Una burla al franquismo de los presos de Mauthausen
“En pleno franquismo mi padre invitaba a otros supervivientes de Mauthausen a esta casa. Ellos venían en verano de Francia, donde vivían, y hablaban de política y de su paso por el campo de concentración”. Estas paredes escucharon a deportados como Fernández Lavín, Francisco Sentís, Solé, Francés, Ayet, Español y Santacana rememorar su paso por el infierno nazi gracias a la hospitalidad de Josep. “Las reuniones se mantuvieron durante muchos años, hasta que la edad, la salud y la muerte lo permitieron”, añade Adelina. “Ahora soy yo quien trato de continuar con esa tradición”.

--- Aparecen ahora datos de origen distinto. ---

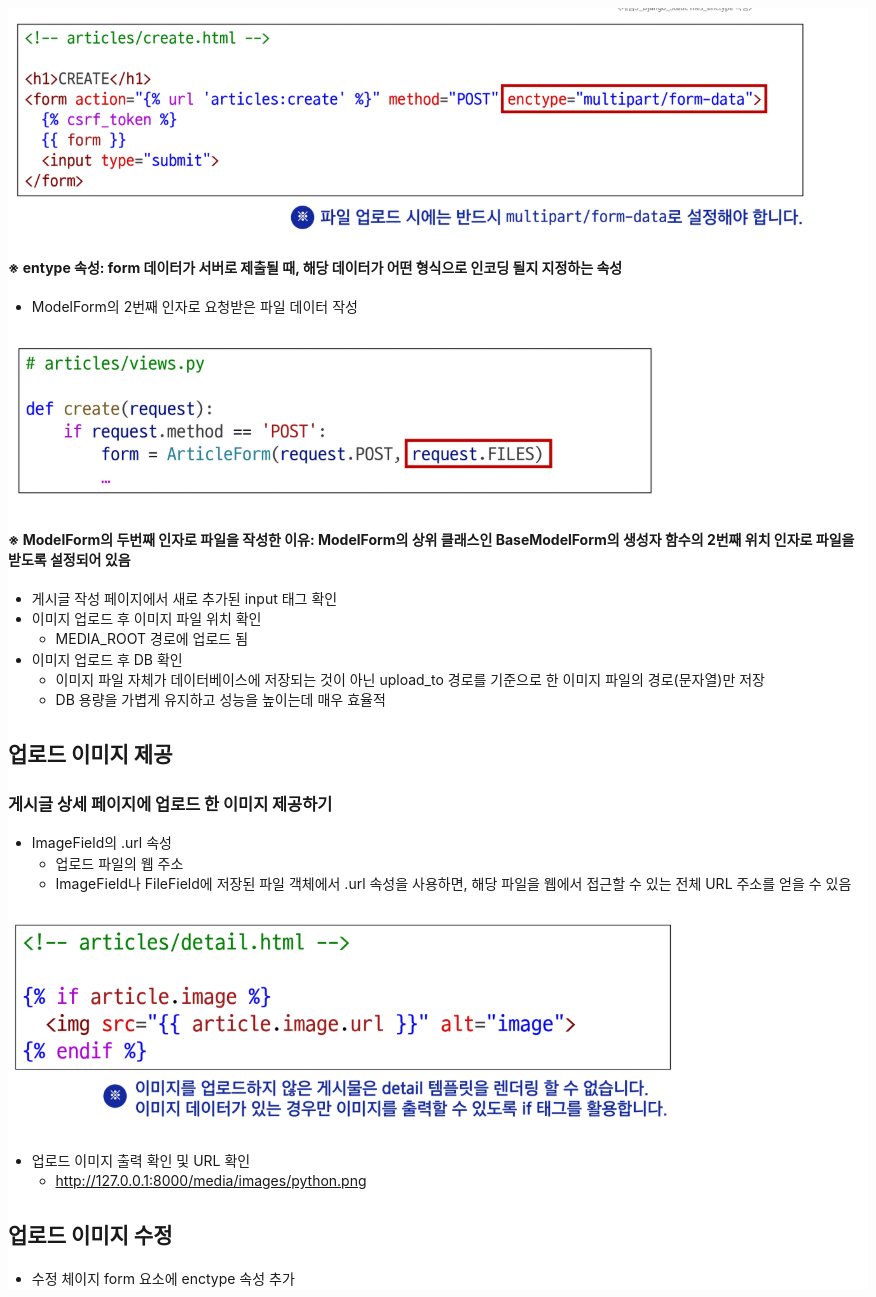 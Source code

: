 #### ![alt text](image/image1010-17.png)
#### ※ entype 속성: form 데이터가 서버로 제출될 때, 해당 데이터가 어떤 형식으로 인코딩 될지 지정하는 속성
- ModelForm의 2번째 인자로 요청받은 파일 데이터 작성
#### ![alt text](image/image1010-18.png)
#### ※ ModelForm의 두번째 인자로 파일을 작성한 이유: ModelForm의 상위 클래스인 BaseModelForm의 생성자 함수의 2번째 위치 인자로 파일을 받도록 설정되어 있음
- 게시글 작성 페이지에서 새로 추가된 input 태그 확인
- 이미지 업로드 후 이미지 파일 위치 확인
  - MEDIA_ROOT 경로에 업로드 됨
- 이미지 업로드 후 DB 확인
  - 이미지 파일 자체가 데이터베이스에 저장되는 것이 아닌 upload_to 경로를 기준으로 한 이미지 파일의 경로(문자열)만 저장
  - DB 용량을 가볍게 유지하고 성능을 높이는데 매우 효율적
## 업로드 이미지 제공
### 게시글 상세 페이지에 업로드 한 이미지 제공하기
- ImageField의 .url 속성
  - 업로드 파일의 웹 주소
  - ImageField나 FileField에 저장된 파일 객체에서 .url 속성을 사용하면, 해당 파일을 웹에서 접근할 수 있는 전체 URL 주소를 얻을 수 있음
#### ![alt text](image/image1010-19.png)
- 업로드 이미지 출력 확인 및 URL 확인
  - http://127.0.0.1:8000/media/images/python.png
## 업로드 이미지 수정
- 수정 체이지 form 요소에 enctype 속성 추가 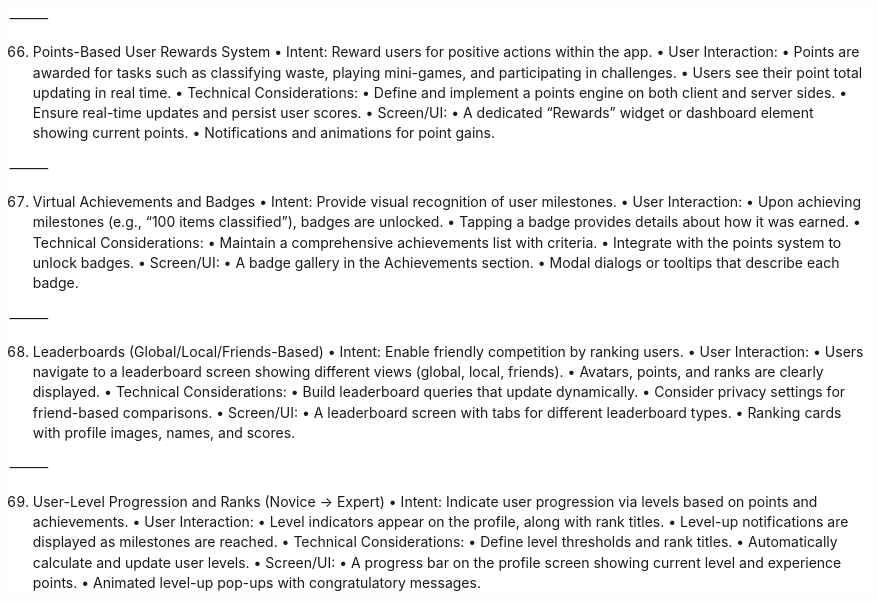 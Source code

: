 ⸻

66. Points-Based User Rewards System
    • Intent: Reward users for positive actions within the app.
    • User Interaction:
    • Points are awarded for tasks such as classifying waste, playing mini-games, and participating in challenges.
    • Users see their point total updating in real time.
    • Technical Considerations:
    • Define and implement a points engine on both client and server sides.
    • Ensure real-time updates and persist user scores.
    • Screen/UI:
    • A dedicated “Rewards” widget or dashboard element showing current points.
    • Notifications and animations for point gains.

⸻

67. Virtual Achievements and Badges
    • Intent: Provide visual recognition of user milestones.
    • User Interaction:
    • Upon achieving milestones (e.g., “100 items classified”), badges are unlocked.
    • Tapping a badge provides details about how it was earned.
    • Technical Considerations:
    • Maintain a comprehensive achievements list with criteria.
    • Integrate with the points system to unlock badges.
    • Screen/UI:
    • A badge gallery in the Achievements section.
    • Modal dialogs or tooltips that describe each badge.

⸻

68. Leaderboards (Global/Local/Friends-Based)
    • Intent: Enable friendly competition by ranking users.
    • User Interaction:
    • Users navigate to a leaderboard screen showing different views (global, local, friends).
    • Avatars, points, and ranks are clearly displayed.
    • Technical Considerations:
    • Build leaderboard queries that update dynamically.
    • Consider privacy settings for friend-based comparisons.
    • Screen/UI:
    • A leaderboard screen with tabs for different leaderboard types.
    • Ranking cards with profile images, names, and scores.

⸻

69. User-Level Progression and Ranks (Novice → Expert)
    • Intent: Indicate user progression via levels based on points and achievements.
    • User Interaction:
    • Level indicators appear on the profile, along with rank titles.
    • Level-up notifications are displayed as milestones are reached.
    • Technical Considerations:
    • Define level thresholds and rank titles.
    • Automatically calculate and update user levels.
    • Screen/UI:
    • A progress bar on the profile screen showing current level and experience points.
    • Animated level-up pop-ups with congratulatory messages.

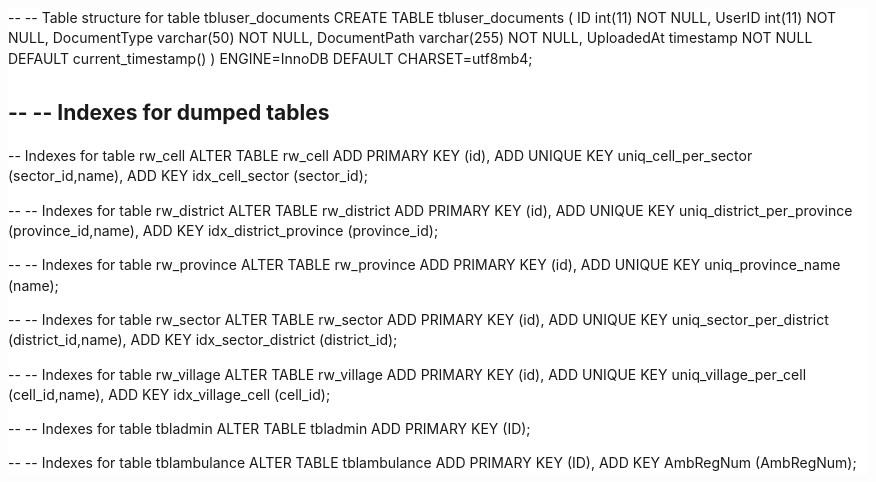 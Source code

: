 --
-- Table structure for table tbluser_documents
CREATE TABLE tbluser_documents (
ID int(11) NOT NULL,
UserID int(11) NOT NULL,
DocumentType varchar(50) NOT NULL,
DocumentPath varchar(255) NOT NULL,
UploadedAt timestamp NOT NULL DEFAULT current_timestamp()
) ENGINE=InnoDB DEFAULT CHARSET=utf8mb4;

--
-- Indexes for dumped tables
--
-- Indexes for table rw_cell
ALTER TABLE rw_cell
ADD PRIMARY KEY (id),
ADD UNIQUE KEY uniq_cell_per_sector (sector_id,name),
ADD KEY idx_cell_sector (sector_id);

--
-- Indexes for table rw_district
ALTER TABLE rw_district
ADD PRIMARY KEY (id),
ADD UNIQUE KEY uniq_district_per_province (province_id,name),
ADD KEY idx_district_province (province_id);

--
-- Indexes for table rw_province
ALTER TABLE rw_province
ADD PRIMARY KEY (id),
ADD UNIQUE KEY uniq_province_name (name);

--
-- Indexes for table rw_sector
ALTER TABLE rw_sector
ADD PRIMARY KEY (id),
ADD UNIQUE KEY uniq_sector_per_district (district_id,name),
ADD KEY idx_sector_district (district_id);

--
-- Indexes for table rw_village
ALTER TABLE rw_village
ADD PRIMARY KEY (id),
ADD UNIQUE KEY uniq_village_per_cell (cell_id,name),
ADD KEY idx_village_cell (cell_id);

--
-- Indexes for table tbladmin
ALTER TABLE tbladmin
ADD PRIMARY KEY (ID);

--
-- Indexes for table tblambulance
ALTER TABLE tblambulance
ADD PRIMARY KEY (ID),
ADD KEY AmbRegNum (AmbRegNum);
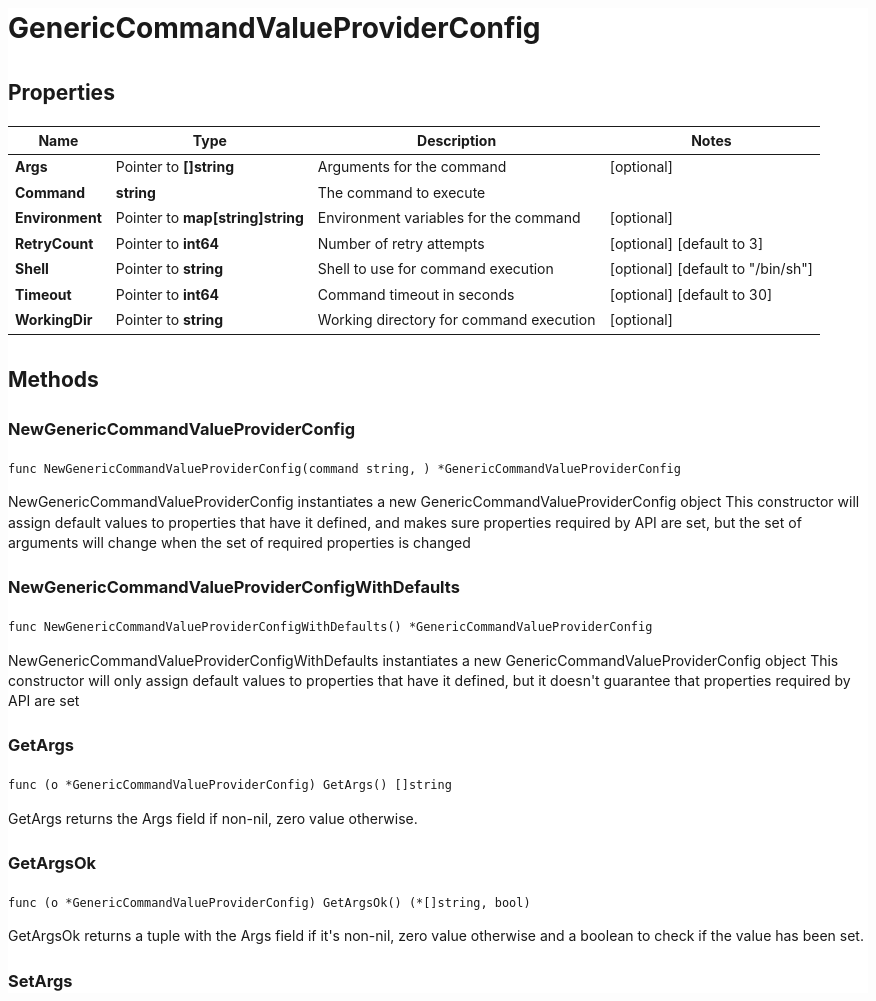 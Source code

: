 # GenericCommandValueProviderConfig

## Properties

Name | Type | Description | Notes
------------ | ------------- | ------------- | -------------
**Args** | Pointer to **[]string** | Arguments for the command | [optional] 
**Command** | **string** | The command to execute | 
**Environment** | Pointer to **map[string]string** | Environment variables for the command | [optional] 
**RetryCount** | Pointer to **int64** | Number of retry attempts | [optional] [default to 3]
**Shell** | Pointer to **string** | Shell to use for command execution | [optional] [default to "/bin/sh"]
**Timeout** | Pointer to **int64** | Command timeout in seconds | [optional] [default to 30]
**WorkingDir** | Pointer to **string** | Working directory for command execution | [optional] 

## Methods

### NewGenericCommandValueProviderConfig

`func NewGenericCommandValueProviderConfig(command string, ) *GenericCommandValueProviderConfig`

NewGenericCommandValueProviderConfig instantiates a new GenericCommandValueProviderConfig object
This constructor will assign default values to properties that have it defined,
and makes sure properties required by API are set, but the set of arguments
will change when the set of required properties is changed

### NewGenericCommandValueProviderConfigWithDefaults

`func NewGenericCommandValueProviderConfigWithDefaults() *GenericCommandValueProviderConfig`

NewGenericCommandValueProviderConfigWithDefaults instantiates a new GenericCommandValueProviderConfig object
This constructor will only assign default values to properties that have it defined,
but it doesn't guarantee that properties required by API are set

### GetArgs

`func (o *GenericCommandValueProviderConfig) GetArgs() []string`

GetArgs returns the Args field if non-nil, zero value otherwise.

### GetArgsOk

`func (o *GenericCommandValueProviderConfig) GetArgsOk() (*[]string, bool)`

GetArgsOk returns a tuple with the Args field if it's non-nil, zero value otherwise
and a boolean to check if the value has been set.

### SetArgs
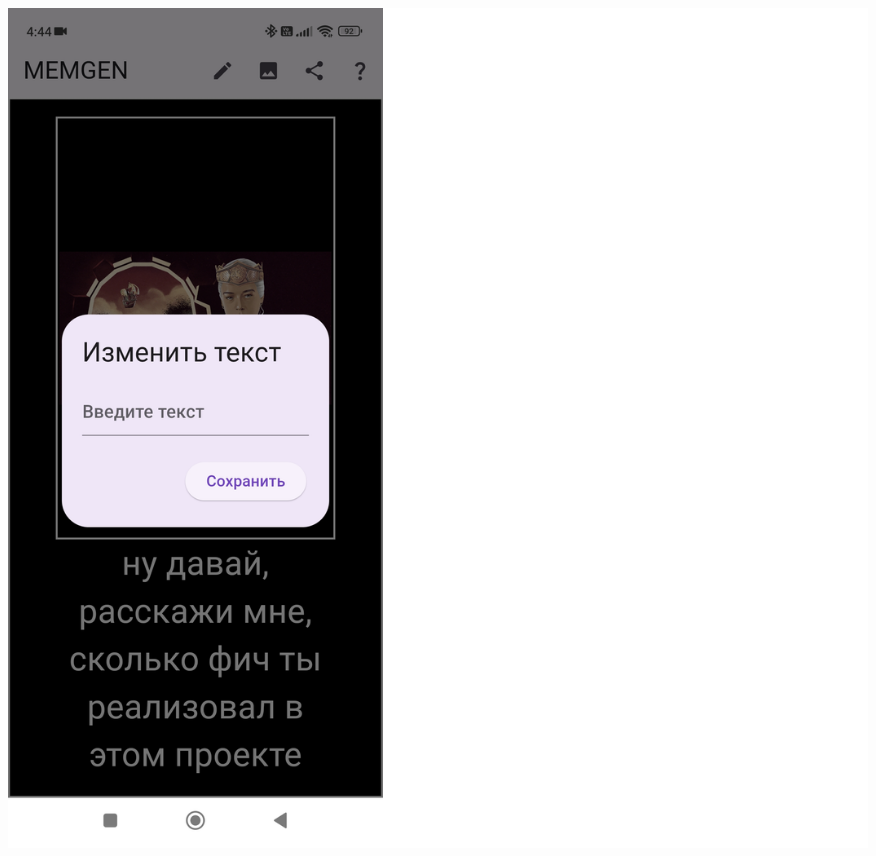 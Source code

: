   <img src="images/img_3_edit_text_screen.jpg" width="375" alt="Изменение текста" style="margin-right: 30px;" />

El timbre suena por fin y comienzan a llegar los invitados. El primero es Joan Albert, hijo de Francisco Sentís. Le siguen 'las Glòrias', hija y nieta de Ramón Agramunt, asesinado en el campo de concentración de Gusen; Josep y Victoria, hijo y nieta de Josep Copons, que también fue asesinado por los nazis en noviembre de 1941. Tras ellos entran más amigos que llenan de voces y de vida la vieja mansión.
Adelina no solo ha querido conservar esta parte de la historia de la casa. En los años 90 logró localizar a un ya anciano Ramón de Colubí en Venezuela. En la primera planta se puede ver la fotografía y alguna de las cartas que le remitió desde Caracas: “En mi vida infantil y en los inicios de mi adolescencia, Fonscaldes representó un factor importante en mi formación humana…”, recordaba el abogado en su misiva.
“Y aquí, bien destacada, he puesto la foto de los dos: Companys y Colubí”, muestra con orgullo Adelina. Un piso más abajo sus invitados se preparan para empezar la comida. Josep Copons tiene los ojos enrojecidos por la emoción pero no deja de sonreír. “Aquí no hay ninguna tristeza –afirma la anfitriona–, solo alegría por vernos, charlar y, de paso, homenajear a nuestros familiares y a todos los que sufrieron o murieron en los campos de concentración por defender nuestra libertad. Ellos se reunían aquí, a la sombra de Companys y Colubí, y aquí seguimos y seguiremos”.